Deaf Crocodile, in association with partner Seagull Films, announced today that it’s releasing director Karen Shakhnazarov’s time-traveling historical mystery THE ASSASSIN OF THE TSAR from 1991 in a stunning 2K restoration from Mosfilm. Malcolm McDowell (A CLOCKWORK ORANGE, TIME AFTER TIME) delivers one of his finest performances as Timofeyev, a patient in a Soviet mental hospital who’s convinced he’s the killer of two Tsars: Alexander II in 1881 and Nicholas II in 1918. The film was shot simultaneously in English and Russian-language versions on separate 35mm negatives, and the company will release restorations of both versions on Blu-ray and digital for the first time in North America in Spring, 2023.
“It was an amazing experience, really, and something I will never forget. It stands out of all the movies I’ve done as one of the most interesting,” says Malcolm McDowell. “I knew by meeting Shakhnazarov I was going to work with him. He was a substantial artist and very passionate about his work … I just knew instantly I was going to work with him.”
Following ZEROGRAD, Shakhnazarov’s surreal 1988 satire which Deaf Crocodile released for the first time on Blu-ray this past October, Shakhnazarov was approached to direct an adaptation of the 1892 novella Ward No. 6 by Anton Chekhov. That project ultimately fell through, but the research he did in Soviet mental hospitals inspired him and co-writer Aleksandr Borodyanskiy to craft their own story of a patient in a Russian asylum haunted by ghosts from the past. “The subject of the assassination of the Tsar was banned absolutely, and we knew very little about it. Any materials concerning this matter only began to appear only at the end of the perestroika period,” recalls director and co-writer Shakhnazarov. “When I read those materials, articles, books, I was fascinated by the story. The formerly closed archives were open and accessible … Of course, the story of the assassination of the royal family is very dramatic, it’s a tragedy, and a very complex subject.”

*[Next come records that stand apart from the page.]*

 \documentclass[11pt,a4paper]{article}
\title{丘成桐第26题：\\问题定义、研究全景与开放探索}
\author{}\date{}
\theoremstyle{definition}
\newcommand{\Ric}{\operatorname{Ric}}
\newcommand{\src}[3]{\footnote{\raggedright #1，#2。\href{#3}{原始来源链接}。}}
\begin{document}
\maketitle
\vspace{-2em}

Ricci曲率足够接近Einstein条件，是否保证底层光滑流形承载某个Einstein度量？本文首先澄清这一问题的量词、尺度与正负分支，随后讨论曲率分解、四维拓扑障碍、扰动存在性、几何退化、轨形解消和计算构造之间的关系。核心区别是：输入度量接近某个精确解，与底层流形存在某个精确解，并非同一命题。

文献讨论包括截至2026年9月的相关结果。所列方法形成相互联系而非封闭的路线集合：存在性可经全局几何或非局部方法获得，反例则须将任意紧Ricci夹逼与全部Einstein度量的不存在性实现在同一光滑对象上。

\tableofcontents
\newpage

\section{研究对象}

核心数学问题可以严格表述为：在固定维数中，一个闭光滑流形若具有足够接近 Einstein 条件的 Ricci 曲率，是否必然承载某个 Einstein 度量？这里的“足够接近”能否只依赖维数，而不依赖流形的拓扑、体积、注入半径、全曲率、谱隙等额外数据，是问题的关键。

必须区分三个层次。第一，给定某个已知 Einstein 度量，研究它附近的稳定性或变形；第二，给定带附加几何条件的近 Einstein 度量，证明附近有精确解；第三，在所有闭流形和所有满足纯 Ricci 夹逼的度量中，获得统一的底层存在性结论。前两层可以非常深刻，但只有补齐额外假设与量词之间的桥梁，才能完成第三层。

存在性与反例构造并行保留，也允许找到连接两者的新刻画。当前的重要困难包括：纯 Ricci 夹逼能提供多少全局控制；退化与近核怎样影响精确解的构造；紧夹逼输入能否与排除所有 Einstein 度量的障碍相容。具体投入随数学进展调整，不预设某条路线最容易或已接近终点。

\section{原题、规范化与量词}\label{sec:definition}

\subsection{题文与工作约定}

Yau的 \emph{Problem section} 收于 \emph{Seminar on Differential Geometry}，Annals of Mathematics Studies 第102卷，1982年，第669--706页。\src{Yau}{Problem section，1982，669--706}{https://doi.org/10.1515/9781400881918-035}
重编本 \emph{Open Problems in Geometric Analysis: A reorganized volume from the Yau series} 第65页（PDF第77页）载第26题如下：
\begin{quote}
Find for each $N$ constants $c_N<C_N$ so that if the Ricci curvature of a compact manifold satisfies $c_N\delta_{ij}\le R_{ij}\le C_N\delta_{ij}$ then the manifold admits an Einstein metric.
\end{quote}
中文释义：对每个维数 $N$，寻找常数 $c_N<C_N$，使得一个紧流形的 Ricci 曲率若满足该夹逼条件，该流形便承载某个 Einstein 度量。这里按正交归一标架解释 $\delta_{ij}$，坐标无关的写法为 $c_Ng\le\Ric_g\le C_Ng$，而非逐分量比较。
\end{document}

“The peculiar thing is that while working on the script, we visualized Malcolm McDowell as Timofeyev,” continues Shakhnazarov. “I liked him very much, I liked his acting – A CLOCKWORK ORANGE, IF…., CALIGULA. But I could never imagine that he would be cast in my film, because at that time he was one of the most famous stars of the American cinema!”
“I’ve been a great admirer of THE ASSASSIN OF THE TSAR since I screened it during a retrospective of Malcolm McDowell’s films in Los Angeles many years ago that he attended,” says Deaf Crocodile Films’ Co-Founder and Head of Distribution Dennis Bartok. “It’s such a fascinating approach to one of the most famous and tragic events of the 20th century, the assassination of Tsar Nicholas II and his family. Instead of taking an objective, historical approach to the tragedy, Shakhnazarov looks at it through the fractured prism of McDowell’s character Timofeyev, and eventually we’re drawn into his warped reality. McDowell’s performance is utterly brilliant and has always been one of my favorites of his roles.”
Says Craig Rogers, Deaf Crocodile’s Co-Founder and Head of Post-Production and Restoration: “Dennis’ depth of knowledge of fascinating but forgotten foreign cinema is seemingly endless. He’s once again plucked a spectacular film out of obscurity for us to bring to new audiences. THE ASSASSIN OF THE TSAR is a gem.”
THE ASSASSIN OF THE TSAR (TSAREUBIYTSA), 1991, Mosfilm, 104 min./102 min. From Karen Shakhnazarov, director of ZEROGRAD, ASSASSIN OF THE TSAR is a mysterious and labyrinthine psychological drama in which the tormented chambers of a patient’s mind come to warp everything around him, even the folds of history itself. In one of his finest latter-day performances, Malcolm McDowell (A CLOCKWORK ORANGE, TIME AFTER TIME) stars as Timofeyev, a severe schizophrenic in a dreary Soviet mental hospital who is convinced that, impossibly, he’s the killer of two Tsars: Alexander II in 1881 and Nicholas II in 1918. The sympathetic head of the hospital, Dr. Smirnov (the great Russian actor Oleg Yankovskiy) is determined to cure Timofeyev of his madness – but instead finds himself literally pulled back through time, inhabiting the ghosts of the past as they march towards their tragic destiny. A Deaf Crocodile and Seagull Films release.
Shakhnazarov, who has also served as Director General of Mosfilm since 1998, further comments, “For us today restoration is more of a cultural action than a commercial matter. But I think that it is very important that the masterpieces of world cinema, the classics, are now in good quality – this in itself is very important for the preservation of this heritage.”